Main routines, unit tests, and sugar

Recently, I've been thinking about a really, really minor perl issue: what's the best way to format your script's main routine? I'd also always wondered how you were supposed to unit-test the main routine in your script. I recently came up with an idea (inspired by a brian_d_foy article) that answers both questions for me.

When I first started coding, I just put everything in my main routine at top level-- in global scope. My scripts looked something like this (translated from perl 4):

#!/usr/bin/env perl

use strict;
use warnings;

# Script variables
our $Foo = 'bar';

# Main routine
my ($name, $greeted) = @ARGV;

$name //= 'Horace!';
$greeted //= 'world';
say_hello($greeted);

# Subroutines
sub say_hello {
    my ($name) = @_;
    
    print "Hello $name\n";
}
[download]

The problem with that format is that any variable I have in the main routine, like $name above, is in scope for the whole file. If I'd misspelled $name in the argument list to say_hello(), it could have given rise to a hard-to-trace bug.

I've seen some people solve this problem by declaring a subroutine called main(), then calling it immediately afterward. This solves the immediate problem, but makes the code a little more confusing, at least to my eyes:

# Main routine
sub main {
    my ($name, $greeted) = @ARGV;
    $name //= 'Horace!';
    $greeted //= 'world';

    say_hello($greeted);
}

main();
[download]

It works, of course, but something about it bothers me. It's easy to miss the call to main() when reading the code, and my eyes tend to skip over the subroutine when looking for the main routine. Worse, if the main() call gets deleted, the entire script will fail to run with no error or warning.

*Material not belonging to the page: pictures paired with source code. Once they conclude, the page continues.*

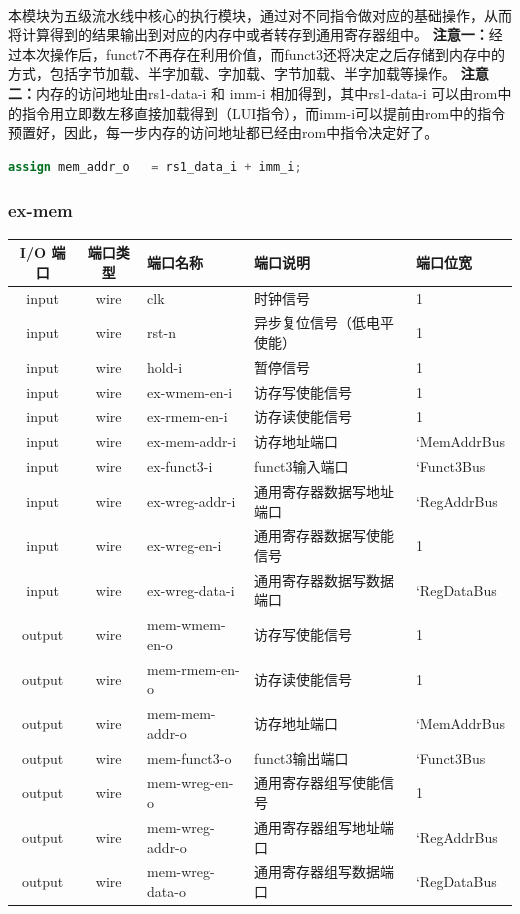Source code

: \documentclass[lang=cn,11pt,a4paper]{elegantpaper}
\begin{document}
\\
本模块为五级流水线中核心的执行模块，通过对不同指令做对应的基础操作，从而将计算得到的结果输出到对应的内存中或者转存到通用寄存器组中。
\textbf{注意一：}经过本次操作后，funct7不再存在利用价值，而funct3还将决定之后存储到内存中的方式，包括字节加载、半字加载、字加载、字节加载、半字加载等操作。
\textbf{注意二：}内存的访问地址由rs1-data-i 和 imm-i 相加得到，其中rs1-data-i 可以由rom中的指令用立即数左移直接加载得到（LUI指令），而imm-i可以提前由rom中的指令预置好，因此，每一步内存的访问地址都已经由rom中指令决定好了。
\begin{lstlisting}[language=verilog]
assign mem_addr_o   = rs1_data_i + imm_i;
\end{lstlisting}
\subsubsection{ex-mem}
\begin{tabular}{cclll}
	\toprule
	I/O 端口 & 端口类型 &端口名称&端口说明 &端口位宽\\
	\midrule
	input &wire& clk & 时钟信号 & 1 \\
	input &wire& rst-n & 异步复位信号（低电平使能） & 1 \\
	input &wire& hold-i & 暂停信号       & 1   \\
	
	input &wire& ex-wmem-en-i & 访存写使能信号 & 1 \\
	input &wire& ex-rmem-en-i & 访存读使能信号 & 1 \\
	input &wire& ex-mem-addr-i &  访存地址端口   & `MemAddrBus   \\
	input &wire& ex-funct3-i & funct3输入端口    & `Funct3Bus   \\
	input &wire& ex-wreg-addr-i & 通用寄存器数据写地址端口 & `RegAddrBus \\
	input &wire& ex-wreg-en-i & 通用寄存器数据写使能信号 & 1  \\
	input &wire& ex-wreg-data-i & 通用寄存器数据写数据端口 & `RegDataBus  \\
	
	output &wire& mem-wmem-en-o & 访存写使能信号 & 1 \\
	output &wire& mem-rmem-en-o & 访存读使能信号 & 1 \\
	output &wire& mem-mem-addr-o &  访存地址端口   & `MemAddrBus   \\
	output &wire& mem-funct3-o & funct3输出端口    & `Funct3Bus   \\
	output &wire& mem-wreg-en-o & 通用寄存器组写使能信号    & 1   \\
	output &wire& mem-wreg-addr-o & 通用寄存器组写地址端口    & `RegAddrBus  \\
	output &wire& mem-wreg-data-o & 通用寄存器组写数据端口    & `RegDataBus  \\
	\bottomrule
\end{tabular}\\
\end{document}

The style I adopted uses a named block to split the difference between subroutine and toplevel code, like so:

# Main routine
MAIN: {
    my ($name, $greeted) = @ARGV;
    $name //= 'Horace!';
    $greeted //= 'world';

    say_hello($greeted);
}
[download]

Here, I thought, was the One True Main Routine Style. My main routine is in a lexical block, but is automatically executed whenever I run the script. A friend of mine pointed out the issue with this code, though: I should call exit(0) afterward, to prevent any other code from being run:

# Main routine
MAIN: {
    my ($name, $greeted) = @ARGV;
    $name //= 'Horace!';
    $greeted //= 'world';

    say_hello($greeted);

    exit(0);
}
[download]

OK, that works, but the extra statement in every script got me thinking. Could I create some syntactic sugar that makes it obvious where the main routine is, but means that I don't have to remember to type 'exit' in every script?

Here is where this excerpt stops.